One response to “Saving Education

  1. Fritz —

    The William D. Kelley elementary school in Philadelphia is, I am assuming from what you’ve written, a school with a predominately black student attendance.

    I am not sure of your targets for blame regarding the shortfalls in education of blacks in public schools. Is it no “community” or blacks “lost in the shuffle” (whatever that means) or teachers or the teacher’s union or government education departments or what?

    You write, “Students in Philadelphia are being denied the tools to lift them out of a culture of victimhood, poverty, and crime.” What, exactly, are those denied tools?

    Why doesn’t anyone ever suggest that maybe it’s the students themselves who are the problem? Maybe it is shortfalls in intellectual and cultural development of sub-Saharan blacks whose predecessors came to the U.S. Maybe the teaching methods, techniques, curriculums, and teaching protocols are simply not suited to black learning. Maybe blacks, from a collective viewpoint, simply have no interest in learning for learning’s sake. Maybe blacks can’t see an immediate gratification from learning a subject’s material and thus have little to no interest in learning unless it is viewed as instantly rewarding. Perhaps a shortfall in abstract thinking ability, in terms of envisioning benefits in the future, prevent blacks from embracing a desire to learn.

    I am also quite sure that the William D. Kelley school is not unique among schools catering to majority black populations. Let me ask you this, why are the methods, techniques, study curriculums, study course syllabuses, teaching tactics, etc. effective for most Asian, white, and Latino students, but not for blacks? Shouldn’t we be looking at inherent black learning desires and capacity restrictions when other ethnicities do mostly fine with today’s approaches to teaching?

    The persistent drumbeat that all are created equal and applying it to blacks, and with no distinction between a biological equality and an opportunity leads the education and political communities to focus on teaching competence or educational funding as the issue. For example, I believe we should scrap Black History Month. It is irrelevant to learning and is solely about projecting undeserved black pride. Perhaps a black history hour or day would be more appropriate in recognizing the small number of benefits that blacks have actually contributed to mankind’s development.

    Yes, for one-month, black people get to brag that their race has produced men and women on par with the best whites. But they show no desire to carry on the work of these illustrious characters. But after the fanfare, forgotten black thinkers revert to being interesting subjects only for scholarly whites.

    Giving blacks a month to promote their historical achievements is pointless if their attitude towards learning stays the same.

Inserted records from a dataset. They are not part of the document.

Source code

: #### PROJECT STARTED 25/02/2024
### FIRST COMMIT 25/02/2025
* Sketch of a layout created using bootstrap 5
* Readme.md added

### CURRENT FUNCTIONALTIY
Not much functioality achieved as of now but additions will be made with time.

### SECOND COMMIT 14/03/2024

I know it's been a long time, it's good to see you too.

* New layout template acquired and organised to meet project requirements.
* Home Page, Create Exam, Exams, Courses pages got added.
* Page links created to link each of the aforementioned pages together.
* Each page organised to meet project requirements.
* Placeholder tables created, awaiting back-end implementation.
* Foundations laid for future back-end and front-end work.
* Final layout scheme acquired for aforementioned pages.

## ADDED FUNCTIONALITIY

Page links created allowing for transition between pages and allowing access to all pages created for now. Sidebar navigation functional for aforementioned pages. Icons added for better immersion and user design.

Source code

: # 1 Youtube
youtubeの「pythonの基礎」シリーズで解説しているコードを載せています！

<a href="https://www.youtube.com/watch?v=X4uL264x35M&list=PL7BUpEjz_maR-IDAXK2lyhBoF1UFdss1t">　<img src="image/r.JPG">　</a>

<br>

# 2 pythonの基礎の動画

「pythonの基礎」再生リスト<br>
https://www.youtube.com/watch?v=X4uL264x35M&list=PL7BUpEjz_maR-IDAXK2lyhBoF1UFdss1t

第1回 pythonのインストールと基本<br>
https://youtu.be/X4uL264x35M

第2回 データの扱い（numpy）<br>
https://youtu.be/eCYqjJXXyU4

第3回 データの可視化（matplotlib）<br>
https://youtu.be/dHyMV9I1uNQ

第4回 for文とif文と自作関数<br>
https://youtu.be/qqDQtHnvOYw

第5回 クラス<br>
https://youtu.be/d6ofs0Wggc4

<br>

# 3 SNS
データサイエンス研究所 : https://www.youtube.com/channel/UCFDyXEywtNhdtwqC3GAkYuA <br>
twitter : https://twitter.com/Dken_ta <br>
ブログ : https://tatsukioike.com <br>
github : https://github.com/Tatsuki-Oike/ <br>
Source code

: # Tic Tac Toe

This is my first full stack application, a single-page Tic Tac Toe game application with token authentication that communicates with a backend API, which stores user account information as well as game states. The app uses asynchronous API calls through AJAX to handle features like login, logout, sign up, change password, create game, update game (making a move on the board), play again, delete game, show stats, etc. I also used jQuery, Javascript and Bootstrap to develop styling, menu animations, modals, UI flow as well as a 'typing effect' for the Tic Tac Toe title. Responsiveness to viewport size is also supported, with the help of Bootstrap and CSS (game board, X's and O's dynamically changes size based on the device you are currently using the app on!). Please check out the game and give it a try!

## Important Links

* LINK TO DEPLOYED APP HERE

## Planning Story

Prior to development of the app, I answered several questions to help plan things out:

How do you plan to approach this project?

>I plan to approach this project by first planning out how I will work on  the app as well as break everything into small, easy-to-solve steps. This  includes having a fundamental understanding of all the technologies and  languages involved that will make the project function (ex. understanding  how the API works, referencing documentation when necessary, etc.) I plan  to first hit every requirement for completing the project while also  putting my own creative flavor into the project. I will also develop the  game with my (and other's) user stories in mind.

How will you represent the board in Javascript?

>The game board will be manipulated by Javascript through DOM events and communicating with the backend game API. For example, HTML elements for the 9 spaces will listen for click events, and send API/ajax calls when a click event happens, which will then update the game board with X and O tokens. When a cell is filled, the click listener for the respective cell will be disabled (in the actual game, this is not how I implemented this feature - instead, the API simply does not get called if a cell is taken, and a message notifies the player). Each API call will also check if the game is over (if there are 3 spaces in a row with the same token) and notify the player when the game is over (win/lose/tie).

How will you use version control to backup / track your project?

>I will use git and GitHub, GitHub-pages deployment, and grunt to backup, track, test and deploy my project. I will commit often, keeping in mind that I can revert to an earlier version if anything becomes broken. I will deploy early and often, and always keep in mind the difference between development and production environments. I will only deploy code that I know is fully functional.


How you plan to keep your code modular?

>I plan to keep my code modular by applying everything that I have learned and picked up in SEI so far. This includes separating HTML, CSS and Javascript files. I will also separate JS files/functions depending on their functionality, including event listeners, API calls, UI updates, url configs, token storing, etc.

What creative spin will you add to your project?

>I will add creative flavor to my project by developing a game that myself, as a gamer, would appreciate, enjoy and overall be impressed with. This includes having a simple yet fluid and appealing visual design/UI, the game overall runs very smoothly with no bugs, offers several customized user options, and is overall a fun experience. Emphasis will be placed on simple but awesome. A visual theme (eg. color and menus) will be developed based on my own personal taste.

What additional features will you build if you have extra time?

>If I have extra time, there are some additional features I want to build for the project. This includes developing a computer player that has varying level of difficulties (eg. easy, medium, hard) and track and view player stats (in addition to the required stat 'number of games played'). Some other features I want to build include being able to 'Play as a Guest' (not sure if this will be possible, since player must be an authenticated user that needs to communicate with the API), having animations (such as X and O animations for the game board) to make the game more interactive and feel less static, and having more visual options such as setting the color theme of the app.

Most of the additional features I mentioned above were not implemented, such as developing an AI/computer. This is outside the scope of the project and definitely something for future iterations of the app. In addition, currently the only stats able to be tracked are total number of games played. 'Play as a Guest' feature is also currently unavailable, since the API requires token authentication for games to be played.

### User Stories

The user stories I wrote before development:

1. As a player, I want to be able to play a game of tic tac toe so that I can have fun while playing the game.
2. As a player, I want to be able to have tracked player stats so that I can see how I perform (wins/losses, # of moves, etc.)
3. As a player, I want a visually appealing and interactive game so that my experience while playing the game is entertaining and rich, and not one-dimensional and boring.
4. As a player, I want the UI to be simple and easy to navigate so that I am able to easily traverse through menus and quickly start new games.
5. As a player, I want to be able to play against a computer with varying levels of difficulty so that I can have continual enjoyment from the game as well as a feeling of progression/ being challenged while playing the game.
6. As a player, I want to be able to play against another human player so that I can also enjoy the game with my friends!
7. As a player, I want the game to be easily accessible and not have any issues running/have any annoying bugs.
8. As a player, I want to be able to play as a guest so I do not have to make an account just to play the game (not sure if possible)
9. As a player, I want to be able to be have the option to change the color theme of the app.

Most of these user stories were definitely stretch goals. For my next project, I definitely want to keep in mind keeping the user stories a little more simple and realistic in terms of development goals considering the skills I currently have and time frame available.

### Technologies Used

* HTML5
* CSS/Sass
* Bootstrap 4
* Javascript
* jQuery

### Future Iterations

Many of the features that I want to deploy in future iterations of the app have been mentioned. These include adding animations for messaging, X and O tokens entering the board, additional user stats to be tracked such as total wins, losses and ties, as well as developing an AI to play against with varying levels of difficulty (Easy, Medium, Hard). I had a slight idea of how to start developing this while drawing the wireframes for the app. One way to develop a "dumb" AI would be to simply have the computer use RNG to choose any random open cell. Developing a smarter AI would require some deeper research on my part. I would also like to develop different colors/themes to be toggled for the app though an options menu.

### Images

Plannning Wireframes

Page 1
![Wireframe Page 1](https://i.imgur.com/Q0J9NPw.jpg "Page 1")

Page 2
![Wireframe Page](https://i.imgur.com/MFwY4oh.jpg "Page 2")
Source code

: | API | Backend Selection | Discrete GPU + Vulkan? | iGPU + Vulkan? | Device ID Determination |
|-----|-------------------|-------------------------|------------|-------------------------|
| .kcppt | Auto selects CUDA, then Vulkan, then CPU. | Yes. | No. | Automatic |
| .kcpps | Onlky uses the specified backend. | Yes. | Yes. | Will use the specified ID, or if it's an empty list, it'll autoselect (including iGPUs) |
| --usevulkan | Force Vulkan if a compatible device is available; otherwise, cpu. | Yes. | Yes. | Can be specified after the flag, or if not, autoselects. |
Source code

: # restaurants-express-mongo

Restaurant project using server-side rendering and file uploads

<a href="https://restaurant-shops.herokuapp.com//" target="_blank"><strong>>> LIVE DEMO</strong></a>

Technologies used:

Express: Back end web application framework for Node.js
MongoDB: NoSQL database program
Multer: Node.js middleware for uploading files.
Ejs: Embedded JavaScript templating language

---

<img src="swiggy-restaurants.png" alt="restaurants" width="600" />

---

The heroes of the black community will always be entertainers and sports figures, not forgotten intellectuals such as Abram Harris (economist/anthropologist), Walter Williams, and Thomas Sowell or entrepreneurs such as Daymond John, Robert L. Johnson, and Elijah McCoy.

    Obviously, there are brilliant black intellectuals, but in general, blacks aren’t interested in scholarship. Politicians and the education bureaucracy should stop deluding themselves; blacks quite simply do not care deeply about learning. Writing about the collective population, caring about learning is simply “not who blacks are.”

    I believe that blacks rarely value knowledge for its own sake. If it doesn’t help him financially and quickly, learning is unimportant to the average black. I suspect that many blacks are happy to study something to get a degree and a decent paying job but learning something for its own sake is a meaningless anecdote. Black people can appreciate someone getting a graduate degree to boost his income, but they can’t fathom why he would read Hegel for leisure.

    No, until teaching processes are tailored specifically to blacks, and the subject matter customized for individual or small collectives of black interests, the education failures involved with advancing black contributions to society will always exist. The real problem has to be identified, defined, and analyzed, and instruction/teaching tailored accordingly. And yes, segregation of ethnicities in education must be part of the solution.